Cognitive neuroscientist Maryanne Wolfe begins her book Reader, Come Home with an examination of the evolution of the reading brain. There are three essential facts, she explains, “Let’s begin with a deceptively simple fact…: human beings were never born to read. The acquisition of literacy is one of the most important epigenetic achievements of Homo Sapiens.” (Epigenetics studies how behaviors and environment can cause changes that affect the way our genes work.) The invention is only 6,000 years old, and when considered alongside other evolutionary changes, our ability to read developed in an incredibly short time. That’s due to the neuroplasticity of the brain and its ability to rewire circuits and reassign purpose to neurons that weren’t specifically designed for roles like reading. That short gestation period for reading circuits also includes the caution that epigenetic changes are reversible. Wolfe reminds us that the basic rule for neurons is use them or lose them, and that includes those neurons and circuits assigned to reading.
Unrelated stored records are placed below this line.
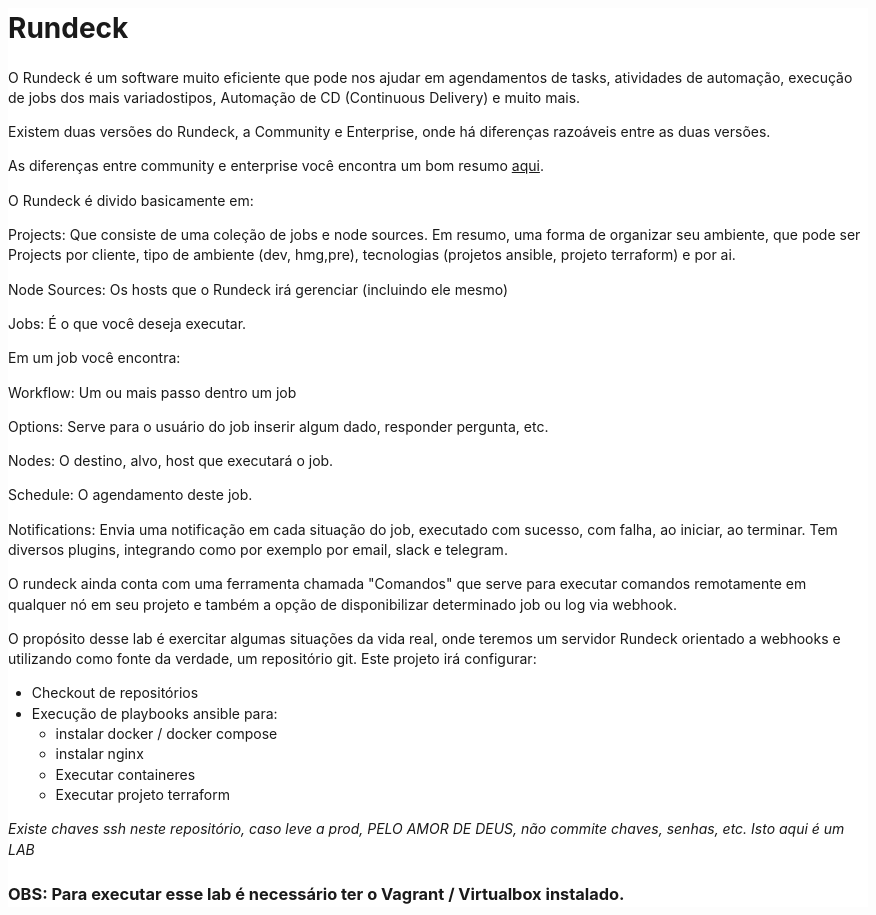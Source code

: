 # Rundeck

O Rundeck é um software muito eficiente que pode nos ajudar em agendamentos de tasks, atividades de automação, execução de jobs dos mais variadostipos, Automação de CD (Continuous Delivery) e muito mais.

Existem duas versões do Rundeck, a Community e Enterprise, onde há diferenças razoáveis entre as duas versões. 

As diferenças entre community e enterprise você encontra um bom resumo [aqui](https://www.rundeck.com/community-vs-enterprise).

O Rundeck é divido basicamente em:

Projects: Que consiste de uma coleção de jobs e node sources. Em resumo, uma forma de
organizar seu ambiente, que pode ser Projects por cliente, tipo de ambiente (dev, hmg,pre), tecnologias (projetos ansible, projeto terraform) e por ai.

Node Sources: Os hosts que o Rundeck irá gerenciar (incluindo ele mesmo)

Jobs: É o que você deseja executar.

Em um job você encontra:

Workflow: Um ou mais passo dentro um job

Options: Serve para o  usuário do job inserir algum dado, responder pergunta, etc.

Nodes: O destino, alvo, host  que executará o job.

Schedule: O agendamento deste job.

Notifications: Envia uma notificação em cada situação do job, executado com sucesso, com falha, ao iniciar, ao terminar. Tem diversos plugins, integrando como por exemplo
por email, slack e telegram.

O rundeck ainda conta com uma ferramenta chamada "Comandos" que serve para executar comandos remotamente em qualquer nó em seu projeto e também a opção de disponibilizar determinado job ou log via webhook.

O propósito desse lab é exercitar algumas situações da vida real, onde teremos um servidor Rundeck orientado a webhooks e utilizando como fonte da verdade, um repositório git. Este projeto irá configurar:

* Checkout de repositórios
* Execução de playbooks ansible para:
    * instalar docker / docker compose
    * instalar nginx
    * Executar containeres
    * Executar projeto terraform

*Existe chaves ssh neste repositório, caso leve a prod, PELO AMOR DE DEUS, não commite chaves, senhas, etc. Isto aqui é um LAB*

### OBS: Para executar esse lab é necessário ter o Vagrant / Virtualbox instalado.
In their book, Evolving Ourselves, futurists Juan Enriquez and Steve Gullans point out, “We are in a different phase of evolution; the future of life is now in our hands. It is no longer just natural evolution, but human-driven evolution.” And what we create in tech can recreate us. Finally, a third fact is that our reading circuits are now dividing into two types: one for the established print-reading circuits and another for new digital circuits. This is creating a new, biliterate brain.

Until recently, according to Wolfe, little attention was paid to what happened “in the brains of children (or adults) as they learned to read while immersed in a digitally dominated medium six to seven hours a day.” Neuroscientists and educators are now closely examining the effects of reading in digital formats and the daily immersion in a variety of digital experiences—from social media to virtual games. In the atmosphere of perpetual distraction online, research is piling up that describes shallow reading that produces information but decreases comprehension and offers few or none of the benefits of the slower cognitive processes such as critical thinking, personal reflection, imagination, and empathy that are all part of deep reading, for which the original print-reading circuits were developed.

A CIRCUIT SOLEIL

Instead of chapters, Wolfe’s book is divided into nine letters addressed to the reader. The first is an overview of the problem of losing the deep-reading circuit. The last two address possible solutions (“Building a Biliterate Brain” and “Reader, Come Home”).
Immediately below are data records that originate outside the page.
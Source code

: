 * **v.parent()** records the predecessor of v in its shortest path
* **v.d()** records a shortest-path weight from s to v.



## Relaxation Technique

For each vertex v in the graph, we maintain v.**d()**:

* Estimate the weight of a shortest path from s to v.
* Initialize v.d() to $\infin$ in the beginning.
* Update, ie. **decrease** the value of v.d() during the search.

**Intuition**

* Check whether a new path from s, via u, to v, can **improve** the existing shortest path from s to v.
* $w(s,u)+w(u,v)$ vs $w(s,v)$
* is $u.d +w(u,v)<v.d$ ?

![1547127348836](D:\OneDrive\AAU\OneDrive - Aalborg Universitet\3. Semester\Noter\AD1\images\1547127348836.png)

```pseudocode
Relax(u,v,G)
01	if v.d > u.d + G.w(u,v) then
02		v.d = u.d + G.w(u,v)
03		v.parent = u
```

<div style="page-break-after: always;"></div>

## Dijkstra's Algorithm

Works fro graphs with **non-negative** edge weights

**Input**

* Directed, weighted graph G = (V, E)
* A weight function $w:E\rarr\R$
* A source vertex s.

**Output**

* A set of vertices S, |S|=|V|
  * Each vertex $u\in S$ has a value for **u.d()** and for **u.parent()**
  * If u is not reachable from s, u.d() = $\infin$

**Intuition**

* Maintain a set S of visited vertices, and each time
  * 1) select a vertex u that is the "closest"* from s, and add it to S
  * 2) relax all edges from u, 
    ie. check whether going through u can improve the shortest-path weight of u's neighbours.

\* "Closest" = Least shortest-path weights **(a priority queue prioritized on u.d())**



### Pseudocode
Early in the book, Wolfe uses a circus metaphor to describe the structure of the reading brain. When we read, it isn’t a small part of the brain that does the work, rather something like a five-ring circus (vision, language, cognition, motor, and affect) that includes, under the same tent, thousands upon thousands of neuronal working groups lighting up whenever you read a single word. The reading circuit incorporates input from two hemispheres, four lobes—frontal, temporal, parietal, and occipital—and all five layers of the brain from the uppermost telencephalon to the lower levels of the metencephalon and myelencephalon. In fact, all of that was firing and connecting as you read through these lines.
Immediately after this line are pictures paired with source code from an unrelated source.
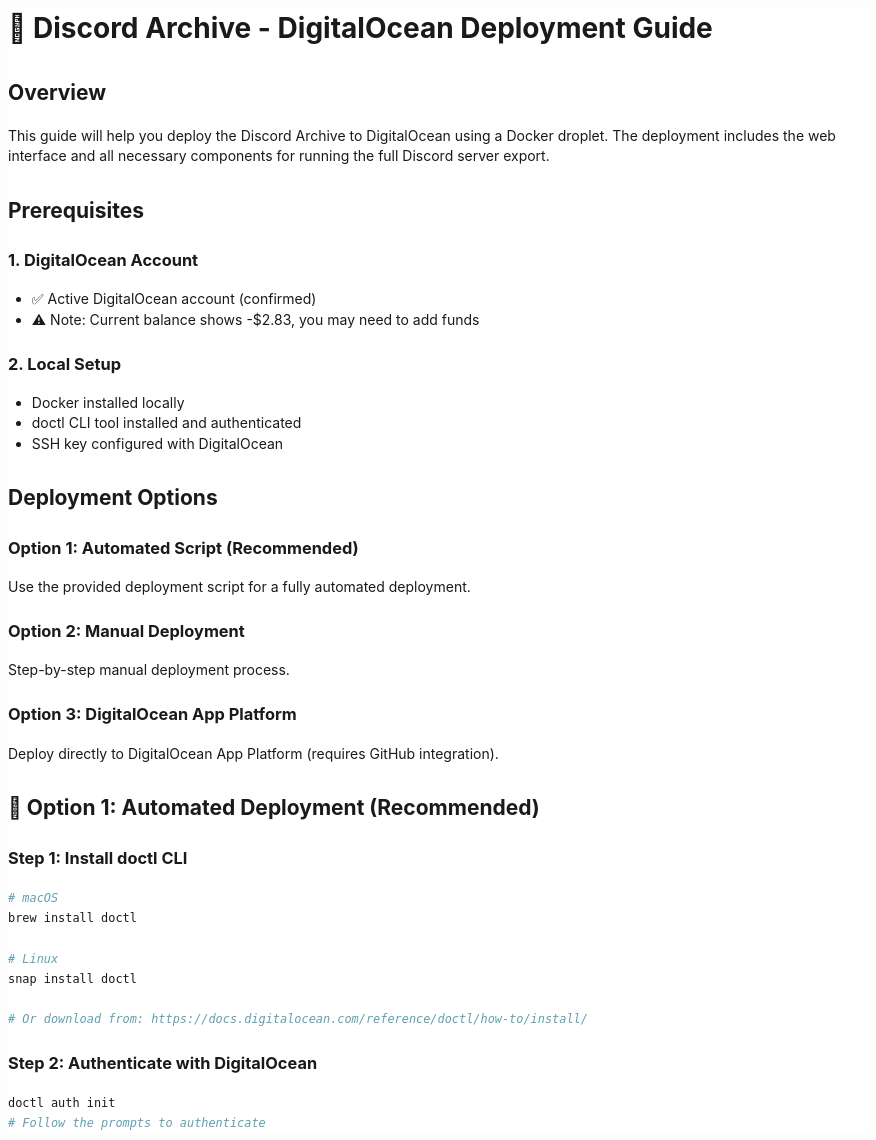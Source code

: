# 🚀 Discord Archive - DigitalOcean Deployment Guide

## Overview
This guide will help you deploy the Discord Archive to DigitalOcean using a Docker droplet. The deployment includes the web interface and all necessary components for running the full Discord server export.

## Prerequisites

### 1. DigitalOcean Account
- ✅ Active DigitalOcean account (confirmed)
- ⚠️ Note: Current balance shows -$2.83, you may need to add funds

### 2. Local Setup
- Docker installed locally
- doctl CLI tool installed and authenticated
- SSH key configured with DigitalOcean

## Deployment Options

### Option 1: Automated Script (Recommended)
Use the provided deployment script for a fully automated deployment.

### Option 2: Manual Deployment
Step-by-step manual deployment process.

### Option 3: DigitalOcean App Platform
Deploy directly to DigitalOcean App Platform (requires GitHub integration).

## 🎯 Option 1: Automated Deployment (Recommended)

### Step 1: Install doctl CLI
```bash
# macOS
brew install doctl

# Linux
snap install doctl

# Or download from: https://docs.digitalocean.com/reference/doctl/how-to/install/
```

### Step 2: Authenticate with DigitalOcean
```bash
doctl auth init
# Follow the prompts to authenticate
```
The overriding concern in the book centers around the deep-reading brain and the question, “Will the quality of our attention change as we read on media that advantage immediacy, dart-quick task switching, and continuous monitoring of distraction, as opposed to the more deliberate focusing of our attention?” If our digital reading brain circuit continues to demand most of our reading time, Wolfe asks, “Will the quality of attention in reading—the basis of the quality of our thought—change inexorably as our culture transitions away from a print-based culture toward a digital one?” It seems we’re all aware that this is happening, but do we know where it’s leading? Wolfe reminds us, “The long developmental process of learning to read deeply and well changed the very structure of that circuit’s connections, which rewired the brain, which transformed the nature of human thought.” The most advantageous path that we should take now, she advises, is to teach a new biliteracy to prepare our children and to “preserve [deep reading] in the present reading brain lest we lose something irreplaceable.”